From time to time, a question comes up ... who all is able to change this
data in these files, or who all looking at this data, and the question is
really who all actually did so, irrespective of how good a job we did with
our security design. We want to be able to find out, without putting a big
strain on the 400 with a lot of journaling. I warn the questionner about
BPCS Security not being seamless in our implementation, but 99% of our
breaches are due to internal mistakes.
When someone does something in OS/400 that is a violation of security, like
forgetting their password, or trying to connect using an improper
configuration, a message goes to the system log that we can then parse
through DSPLOG to notice all such instances.
But when someone does something in BPCS that results in BPCS Security
saying HEY you not allowed into this or that, there is no memory that IT
can view to see who has been bumping up against what constraints, exploring
the limits of Security settings.
In DSPLOG we can see who signed on and off the 400, and what jobs ran via JOBQ.
There is no log of who accessed what ON LINE.
My thought is that wherever it is that BPCS Security checks, between
someone taking a menu option, and actually running the program, does this
user have BPCS Security permission to run this job, and if not, instead of
giving them access, it gives them an error message.

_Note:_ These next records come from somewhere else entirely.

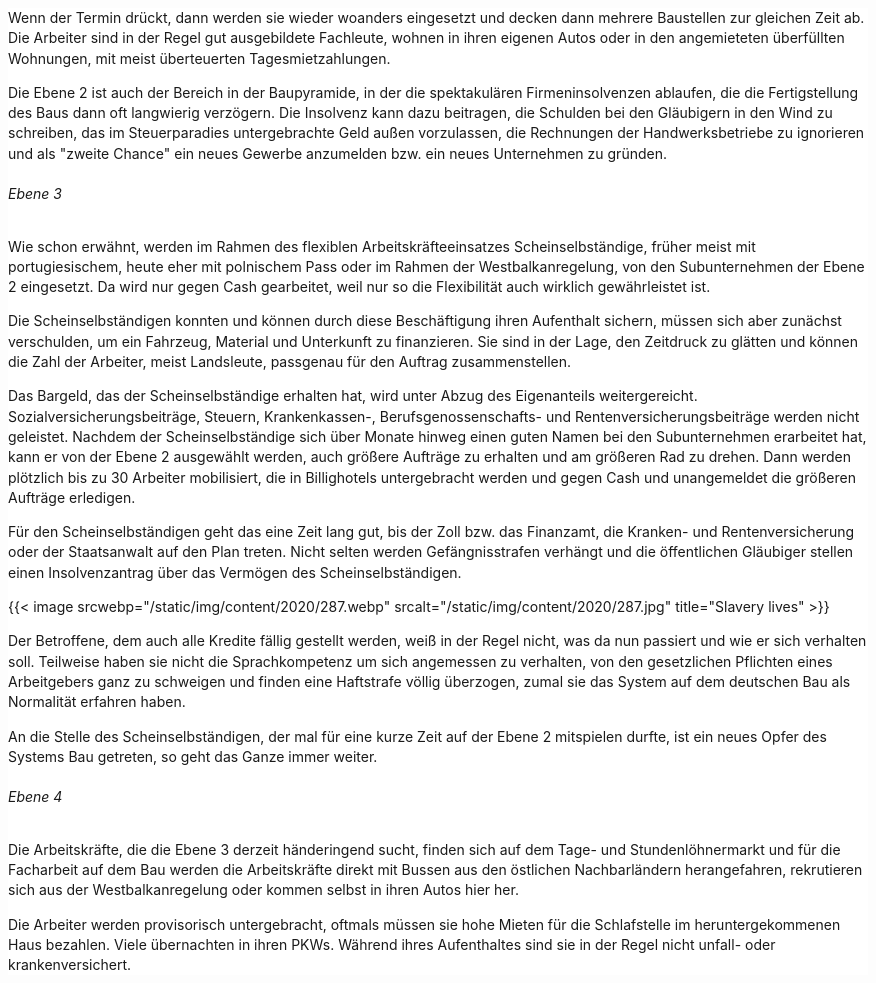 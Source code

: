Wenn der Termin drückt, dann werden sie wieder woanders eingesetzt und decken dann mehrere Baustellen zur gleichen Zeit ab. Die Arbeiter sind in der Regel gut ausgebildete Fachleute, wohnen in ihren eigenen Autos oder in den angemieteten überfüllten Wohnungen, mit meist überteuerten Tagesmietzahlungen.

Die Ebene 2 ist auch der Bereich in der Baupyramide, in der die spektakulären Firmeninsolvenzen ablaufen, die die Fertigstellung des Baus dann oft langwierig verzögern. Die Insolvenz kann dazu beitragen, die Schulden bei den Gläubigern in den Wind zu schreiben, das im Steuerparadies untergebrachte Geld außen vorzulassen, die Rechnungen der Handwerksbetriebe zu ignorieren und als "zweite Chance" ein neues Gewerbe anzumelden bzw. ein neues Unternehmen zu gründen.

###### Ebene 3

Wie schon erwähnt, werden im Rahmen des flexiblen Arbeitskräfteeinsatzes Scheinselbständige, früher meist mit portugiesischem, heute eher mit polnischem Pass oder im Rahmen der Westbalkanregelung, von den Subunternehmen der Ebene 2 eingesetzt. Da wird nur gegen Cash gearbeitet, weil nur so die Flexibilität auch wirklich gewährleistet ist.

Die Scheinselbständigen konnten und können durch diese Beschäftigung ihren Aufenthalt sichern, müssen sich aber zunächst verschulden, um ein Fahrzeug, Material und Unterkunft zu finanzieren. Sie sind in der Lage, den Zeitdruck zu glätten und können die Zahl der Arbeiter, meist Landsleute, passgenau für den Auftrag zusammenstellen.

Das Bargeld, das der Scheinselbständige erhalten hat, wird unter Abzug des Eigenanteils weitergereicht. Sozialversicherungsbeiträge, Steuern, Krankenkassen-, Berufsgenossenschafts- und Rentenversicherungsbeiträge werden nicht geleistet. Nachdem der Scheinselbständige sich über Monate hinweg einen guten Namen bei den Subunternehmen erarbeitet hat, kann er von der Ebene 2 ausgewählt werden, auch größere Aufträge zu erhalten und am größeren Rad zu drehen. Dann werden plötzlich bis zu 30 Arbeiter mobilisiert, die in Billighotels untergebracht werden und gegen Cash und unangemeldet die größeren Aufträge erledigen.

Für den Scheinselbständigen geht das eine Zeit lang gut, bis der Zoll bzw. das Finanzamt, die Kranken- und Rentenversicherung oder der Staatsanwalt auf den Plan treten. Nicht selten werden Gefängnisstrafen verhängt und die öffentlichen Gläubiger stellen einen Insolvenzantrag über das Vermögen des Scheinselbständigen.

{{< image srcwebp="/static/img/content/2020/287.webp" srcalt="/static/img/content/2020/287.jpg" title="Slavery lives" >}}

Der Betroffene, dem auch alle Kredite fällig gestellt werden, weiß in der Regel nicht, was da nun passiert und wie er sich verhalten soll. Teilweise haben sie nicht die Sprachkompetenz um sich angemessen zu verhalten, von den gesetzlichen Pflichten eines Arbeitgebers ganz zu schweigen und finden eine Haftstrafe völlig überzogen, zumal sie das System auf dem deutschen Bau als Normalität erfahren haben.

An die Stelle des Scheinselbständigen, der mal für eine kurze Zeit auf der Ebene 2 mitspielen durfte, ist ein neues Opfer des Systems Bau getreten, so geht das Ganze immer weiter.

###### Ebene 4

Die Arbeitskräfte, die die Ebene 3 derzeit händeringend sucht, finden sich auf dem Tage- und Stundenlöhnermarkt und für die Facharbeit auf dem Bau werden die Arbeitskräfte direkt mit Bussen aus den östlichen Nachbarländern herangefahren, rekrutieren sich aus der Westbalkanregelung oder kommen selbst in ihren Autos hier her.

Die Arbeiter werden provisorisch untergebracht, oftmals müssen sie hohe Mieten für die Schlafstelle im heruntergekommenen Haus bezahlen. Viele übernachten in ihren PKWs. Während ihres Aufenthaltes sind sie in der Regel nicht unfall- oder krankenversichert.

Where ever that is, we might interject a modification, right before giving
the user an error message, send a message to QSECBPCS (Message Queue we
would create) to record a log of all such instances ... user work station
program & reason for failed access
But we could also insert something that writes to a history file ... a log
of who is running what programs. Then when someone complains that the
General Ledger is messed up, or there is some bad info in the item master,
or whatever it is, we can then list all the people who recently ran the
programs that update whatever it is that someone is asking about.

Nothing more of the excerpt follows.